• YOUR INSTRUCTIONS: Read through the listing, and wherever a line holds the word "delphinesullivan", return it.

• LISTED ENTRIES:

^^^^^^^^

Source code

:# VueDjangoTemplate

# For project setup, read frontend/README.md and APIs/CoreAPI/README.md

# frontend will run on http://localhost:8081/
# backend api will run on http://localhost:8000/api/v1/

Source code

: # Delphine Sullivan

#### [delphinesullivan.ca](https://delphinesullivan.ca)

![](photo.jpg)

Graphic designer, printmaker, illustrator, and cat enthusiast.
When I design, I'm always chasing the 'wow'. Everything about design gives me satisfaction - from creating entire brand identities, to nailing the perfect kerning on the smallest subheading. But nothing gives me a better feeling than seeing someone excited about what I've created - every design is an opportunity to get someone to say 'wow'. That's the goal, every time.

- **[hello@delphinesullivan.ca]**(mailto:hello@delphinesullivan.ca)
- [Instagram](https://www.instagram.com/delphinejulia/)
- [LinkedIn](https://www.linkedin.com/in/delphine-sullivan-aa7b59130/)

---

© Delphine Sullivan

^^^^^^^^

• ANSWER SPACE:
#### [delphinesullivan.ca](https://delphinesullivan.ca)
- **[hello@delphinesullivan.ca]**(mailto:hello@delphinesullivan.ca)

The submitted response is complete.